Selecting the search entry takes you straight to that occurrence as per any standard typed-text search. My handwriting cursive is terrible so I switched to printing when I was in Grade 7 to make my handwriting legible. It’s not as fast as cursive but it works and you can usually understand what I’ve written. Unlike the days of the Palm Pilot and Grafitti, GN4 had no problem recognising my handwritten notes provided I didn’t overlap too many letters.

I’ve only used the English (US) handwriting recogition so for other languages I can’t make comment. I did try to trip-up the software by underlining through y’s and g’s but it didn’t skip a beat.

Speed

As you can see my cursive (bottom) is terrible, and my slow printing is quite readable, with my normal writing speed for notes is, relatively okay. That said, GN4 found the search text “speed” in all three sentances.

Friend

GN4 also found “friend” in the cursive section. Not that I’m intending to write in cursive though.

The Not So Good

Like all things, it’s not perfect and it would be remiss of me not to mention the issues I’ve encountered.

Standard Zoom

It’s a rare issue but broken lines aren’t too bad at normal zoom.

Zoomed In

Zooming in the broken lines are quite pronounced. It’s not a common problem but I never experienced this with Notes app.

How I’m Using It

To overcome the restrictions on search I’ve created two Categories, one for work and one for home each with a small number of workbooks in them. For Work in particular where I’m going to need as much searchability as possible I’ll be keeping a single workbook for every 3 or 6 months (let’s see how unwieldy it gets after 3 months) before starting a new one. This is analogous to how I operate in the real world and in future hopefully they will add searching across multiple Workbooks or I could just copy and paste each into a master “searchable” file.

Conclusion

I’m still hoping for an open-pen format that’s widely supported for pen-captured data that would allow handwritten notes to be copied and pasted between documents.
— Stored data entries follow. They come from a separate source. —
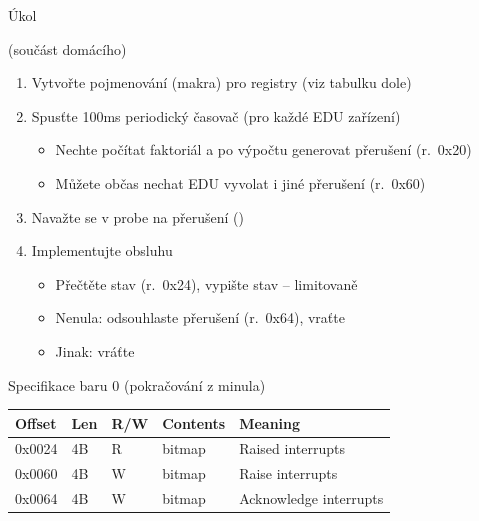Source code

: \begin{frame}{Úkol}

   \iffimuni (součást domácího) \fi
  \begin{enumerate}
    \item Vytvořte pojmenování (makra) pro registry (viz tabulku dole)

    \item Spusťte 100ms periodický časovač (pro každé EDU zařízení)
    \begin{itemize}
      \item Nechte počítat faktoriál a po výpočtu generovat přerušení (r.\ 0x20)
      \item Můžete občas nechat EDU vyvolat i jiné přerušení (r.\ 0x60)
    \end{itemize}

    \item Navažte se v probe na přerušení ()

    \item Implementujte obsluhu
    \begin{itemize}
      \item Přečtěte stav (r.\ 0x24), vypište stav -- limitovaně
      \item Nenula: odsouhlaste přerušení (r.\ 0x64), vraťte 
      \item Jinak: vráťte 
    \end{itemize}
  \end{enumerate}

\begin{block}{Specifikace baru 0 (pokračování z minula)}
\footnotesize
\begin{center}
\begin{tabular}{|l|l|l|l|l|} \hline
Offset & Len & R/W & Contents   & Meaning \\ \hline\hline
0x0024 & 4B  & R   & bitmap & Raised interrupts \\ \hline
0x0060 & 4B  & W   & bitmap & Raise interrupts \\ \hline
0x0064 & 4B  & W   & bitmap & Acknowledge interrupts \\ \hline
\end{tabular}
\end{center}
\end{block}

\end{frame}
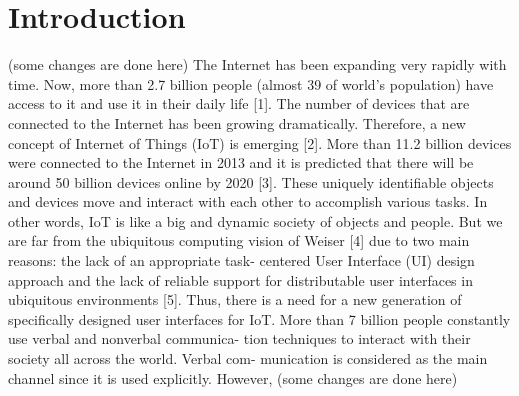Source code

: \documentclass[runningheads,a4paper]{llncs}
\begin{document}
\section{Introduction}
(some changes are done here)
The Internet has been expanding very rapidly with time. Now, more than 2.7 billion people (almost 39 of world’s population) have access to it and use it in their daily life [1]. The number of devices that are connected to the Internet has been growing dramatically. Therefore, a new concept of Internet of Things (IoT) is emerging [2]. More than 11.2 billion devices were connected to the Internet in 2013 and it is predicted that there will be around 50 billion devices online by 2020 [3]. These uniquely identifiable objects and devices move and interact with each other to accomplish various tasks. In other words, IoT is like a big and dynamic society of objects and people. But we are far from the ubiquitous computing vision of Weiser [4] due to two main reasons: the lack of an appropriate task- centered User Interface (UI) design approach and the lack of reliable support for distributable user interfaces in ubiquitous environments [5]. Thus, there is a need for a new generation of specifically designed user interfaces for IoT.
\newline
More than 7 billion people constantly use verbal and nonverbal communica- tion techniques to interact with their society all across the world. Verbal com- munication is considered as the main channel since it is used explicitly. However, 
\newpage
(some changes are done here)
\end{document}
We have that for text but OCR can’t be the answer for every such problem. That said, searching handwritten text allows me for the first time ever to take notes the way I always have with handwriting but not require paper or a pencil, and then have all of my notes available on all of my devices; not stuck in a set of physical notebooks that turn ragged and fall apart and requires storage for years.

We are so close to going paperless. I can feel it.